We have described rapid increases in intracellular calcium and pH (pHi) in human distal colon in response to the mineralocorticoid aldosterone at normal physiological levels (Maguire et al. 1999). In these experiments, we examine the effects of aldosterone on the sodium-proton exchanger (NHE) as measured by the pHi recovery rate following acid loading using ammonium chloride (NH4Cl).
Individual human distal colonic crypts, used with local ethics committee approval and informed patient consent, were isolated and loaded with the fluorescent probe 2Ì, 7Ì-bis(carboxyethyl)-5(6)-carboxyfluorescein (BCECF), and changes in pHi were recorded using spectro-fluorescence microscopy.
A specific inhibitor of the NHE, 5-(N-ethyl-N-isopropyl) amiloride (EIPA, 100 µM) had little effect on control pHi, suggesting activity of the NHE at resting pH is low.
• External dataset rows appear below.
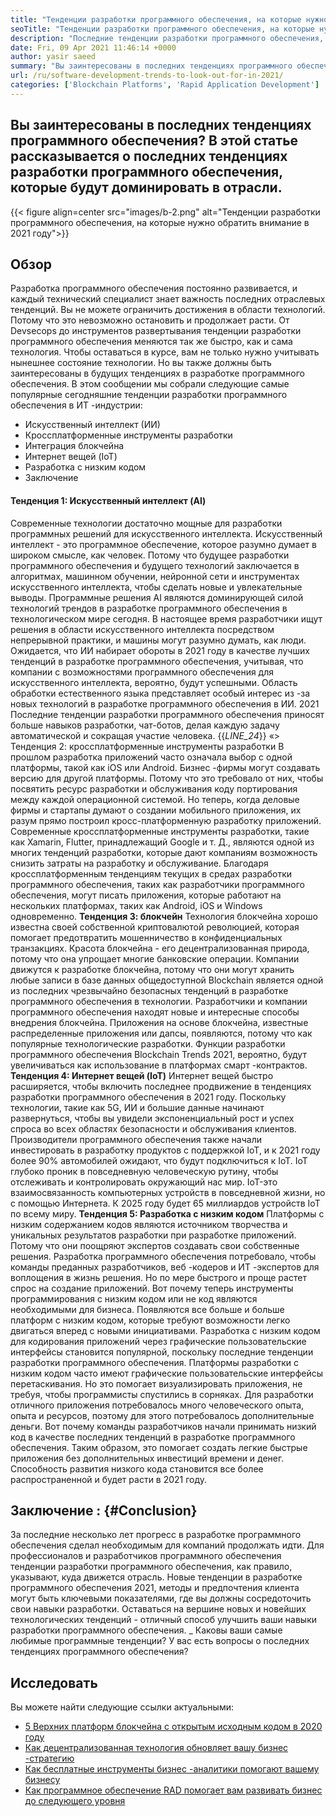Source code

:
 ```yaml
---
title: "Тенденции разработки программного обеспечения, на которые нужно обратить внимание в 2021 году" 
seoTitle: "Тенденции разработки программного обеспечения, на которые нужно обратить внимание в 2021 году" 
description: "Последние тенденции разработки программного обеспечения, которые будут доминировать в технологическом секторе, включают блокчейн, искусственный интеллект, без кода и более новые тенденции." 
date: Fri, 09 Apr 2021 11:46:14 +0000
author: yasir saeed
summary: "Вы заинтересованы в последних тенденциях программного обеспечения? В этой статье рассказывается о последних тенденциях разработки программного обеспечения, которые будут доминировать в отрасли." 
url: /ru/software-development-trends-to-look-out-for-in-2021/
categories: ['Blockchain Platforms', 'Rapid Application Development']
---
```


## Вы заинтересованы в последних тенденциях программного обеспечения? В этой статье рассказывается о последних тенденциях разработки программного обеспечения, которые будут доминировать в отрасли.

{{< figure align=center src="images/b-2.png" alt="Тенденции разработки программного обеспечения, на которые нужно обратить внимание в 2021 году">}}


##  **Обзор**  
Разработка программного обеспечения постоянно развивается, и каждый технический специалист знает важность последних отраслевых тенденций. Вы не можете ограничить достижения в области технологий. Потому что это невозможно остановить и продолжает расти. От Devsecops до инструментов развертывания тенденции разработки программного обеспечения меняются так же быстро, как и сама технология.
Чтобы оставаться в курсе, вам не только нужно учитывать нынешнее состояние технологии. Но вы также должны быть заинтересованы в будущих тенденциях в разработке программного обеспечения. В этом сообщении мы собрали следующие самые популярные сегодняшние тенденции разработки программного обеспечения в ИТ -индустрии:
  * Искусственный интеллект (ИИ)
  * Кроссплатформенные инструменты разработки
  * Интеграция блокчейна
  * Интернет вещей (IoT)
  * Разработка с низким кодом
  * Заключение

####  **Тенденция 1: Искусственный интеллект (AI)**  
Современные технологии достаточно мощные для разработки программных решений для искусственного интеллекта. Искусственный интеллект - это программное обеспечение, которое разумно думает в широком смысле, как человек. Потому что будущее разработки программного обеспечения и будущего технологий заключается в алгоритмах, машинном обучении, нейронной сети и инструментах искусственного интеллекта, чтобы сделать новые и увлекательные выводы. Программные решения AI являются доминирующей силой технологий трендов в разработке программного обеспечения в технологическом мире сегодня.
В настоящее время разработчики ищут решения в области искусственного интеллекта посредством непрерывной практики, и машины могут разумно думать, как люди. Ожидается, что ИИ набирает обороты в 2021 году в качестве лучших тенденций в разработке программного обеспечения, учитывая, что компании с возможностями программного обеспечения для искусственного интеллекта, вероятно, будут успешными. Область обработки естественного языка представляет особый интерес из -за новых технологий в разработке программного обеспечения в ИИ. 2021 Последние тенденции разработки программного обеспечения приносят больше навыков разработки, чат-ботов, делая каждую задачу автоматической и сокращая участие человека.
{{_LINE_24_}}
«> Тенденция 2: кроссплатформенные инструменты разработки
В прошлом разработка приложений часто означала выбор с одной платформы, такой как iOS или Android. Бизнес -фирмы могут создавать версию для другой платформы. Потому что это требовало от них, чтобы посвятить ресурс разработки и обслуживания коду портирования между каждой операционной системой. Но теперь, когда деловые фирмы и стартапы думают о создании мобильного приложения, их разум прямо построил кросс-платформенную разработку приложений.
Современные кроссплатформенные инструменты разработки, такие как Xamarin, Flutter, принадлежащий Google и т. Д., являются одной из многих тенденций разработки, которые дают компаниям возможность снизить затраты на разработку и обслуживание. Благодаря кроссплатформенным тенденциям текущих в средах разработки программного обеспечения, таких как разработчики программного обеспечения, могут писать приложения, которые работают на нескольких платформах, таких как Android, iOS и Windows одновременно.
 **Тенденция 3: блокчейн** 
Технология блокчейна хорошо известна своей собственной криптовалютой революцией, которая помогает предотвратить мошенничество в конфиденциальных транзакциях. Красота блокчейна - его децентрализованная природа, потому что она упрощает многие банковские операции. Компании движутся к разработке блокчейна, потому что они могут хранить любые записи в базе данных общедоступной
Blockchain является одной из последних чрезвычайно безопасных тенденций в разработке программного обеспечения в технологии. Разработчики и компании программного обеспечения находят новые и интересные способы внедрения блокчейна. Приложения на основе блокчейна, известные распределенные приложения или дапсы, появляются, потому что как популярные технологические разработки. Функции разработки программного обеспечения Blockchain Trends 2021, вероятно, будут увеличиваться как использование в платформах смарт -контрактов.
 **Тенденция 4: Интернет вещей (IoT)** 
Интернет вещей быстро расширяется, чтобы включить последнее продвижение в тенденциях разработки программного обеспечения в 2021 году. Поскольку технологии, такие как 5G, ИИ и большие данные начинают развернуться, чтобы вы увидели экспоненциальный рост и успех спроса во всех областях безопасности и обслуживания клиентов. Производители программного обеспечения также начали инвестировать в разработку продуктов с поддержкой IoT, и к 2021 году более 90% автомобилей ожидают, что будут подключиться к IoT.
IoT глубоко проник в повседневную человеческую рутину, чтобы отслеживать и контролировать окружающий нас мир. IoT-это взаимосвязанность компьютерных устройств в повседневной жизни, но с помощью Интернета. К 2025 году будет 65 миллиардов устройств IoT по всему миру.
 **Тенденция 5: Разработка с низким кодом** 
Платформы с низким содержанием кодов являются источником творчества и уникальных результатов разработки при разработке приложений. Потому что они поощряют экспертов создавать свои собственные решения. Разработка программного обеспечения потребовало, чтобы команды преданных разработчиков, веб -кодеров и ИТ -экспертов для воплощения в жизнь решения. Но по мере быстрого и проще растет спрос на создание приложений. Вот почему теперь инструменты программирования с низким кодом или не код являются необходимыми для бизнеса. Появляются все больше и больше платформ с низким кодом, которые требуют возможности легко двигаться вперед с новыми инициативами.
Разработка с низким кодом для кодирования приложений через графические пользовательские интерфейсы становится популярной, поскольку последние тенденции разработки программного обеспечения. Платформы разработки с низким кодом часто имеют графические пользовательские интерфейсы перетаскивания. Но это помогает визуализировать приложения, не требуя, чтобы программисты спустились в сорняках. Для разработки отличного приложения потребовалось много человеческого опыта, опыта и ресурсов, поэтому для этого потребовалось дополнительные деньги. Вот почему команды разработчиков начали принимать низкий код в качестве последних тенденций в разработке программного обеспечения. Таким образом, это помогает создать легкие быстрые приложения без дополнительных инвестиций времени и денег. Способность развития низкого кода становится все более распространенной и будет расти в 2021 году.

##  **Заключение**  : {#Conclusion}

За последние несколько лет прогресс в разработке программного обеспечения сделал необходимым для компаний продолжать идти. Для профессионалов и разработчиков программного обеспечения тенденции разработки программного обеспечения, как правило, указывают, куда движется отрасль. Новые тенденции в разработке программного обеспечения 2021, методы и предпочтения клиента могут быть ключевыми показателями, где вы должны сосредоточить свои навыки разработки. Оставаться на вершине новых и новейших технологических тенденций - отличный способ улучшить ваши навыки разработки программного обеспечения.
_ Каковы ваши самые любимые программные тенденции? У вас есть вопросы о последних тенденциях программного обеспечения?

## Исследовать
Вы можете найти следующие ссылки актуальными:
  * [5 Верхних платформ блокчейна с открытым исходным кодом в 2020 году][2]
  * [Как децентрализованная технология обновляет вашу бизнес -стратегию][3]
  * [Как бесплатные инструменты бизнес -аналитики помогают вашему бизнесу][4]
  * [Как программное обеспечение RAD помогает вам развивать бизнес до следующего уровня][5]



 [1]: mailto:yasir.saeed@aspose.com
 [2]: https://blog.containerize.com/blockchain-platforms/top-5-open-source-blockchain-platforms-in-2020/
 [3]: https://blog.containerize.com/2020/11/27/how-decentralized-technology-upgrades-your-business-strategy/
 [4]: https://blog.containerize.com/2021/03/12/how-free-business-analytics-tools-assist-your-business/
 [5]: https://blog.containerize.com/rapid-application-development/rapid-application-development-software-for-business-rad/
When subjected to a 20 mM NH4Cl acid load, crypts in a bicarbonate-free Krebs solution underwent a basal recovery rate of 0.018 ± 0.007 pH units min-1 (mean ± S.E.M., n = 9). Addition of aldosterone at concentrations of 0.1, 1 and 10 nM increased average crypt recovery rates to 0.037 ± 0.006, 0.064 ± 0.02 and 0.114 ± 0.02 pH units min-1, respectively (all P < 0.005, Student’s unpaired t test for n = 9). Both basal and aldosterone-induced recovery was blocked by EIPA (100 µM). There was an observed heterogeneity along the crypt axis in that recovery was significantly more rapid in surface and middle regions when compared with base regions, although this was less marked at higher concentrations of aldosterone.
Aldosterone-induced recovery was not affected by incubation with spironolactone (25 µM), a competitive antagonist of the mineralocorticoid receptor, actinomycin D (20 µg ml-1), an inhibitor of DNA transcription, or cycloheximide (20 µg ml-1), an inhibitor of mRNA translation. Incubation with the PKC inhibitor chelerythrine chloride (1 µM) inhibited average crypt recovery by 39 %. These results, and the rapidly observed effects of aldosterone (< 90 s), indicate a non-genomic mechanism of NHE stimulation, which is at least partially PKC mediated.
These rapid effects of aldosterone on the NHE may represent a novel mechanism for enhancing transepithelial sodium absorption in the colonic crypt.
- Maguire, D., MacNamara, B., Cuffe, J.E., Winter, D., Doolan, C.M., Urbach, V., O’Sullivan, G.C. & Harvey, B.J. (1999). Steroids 64, 51-63.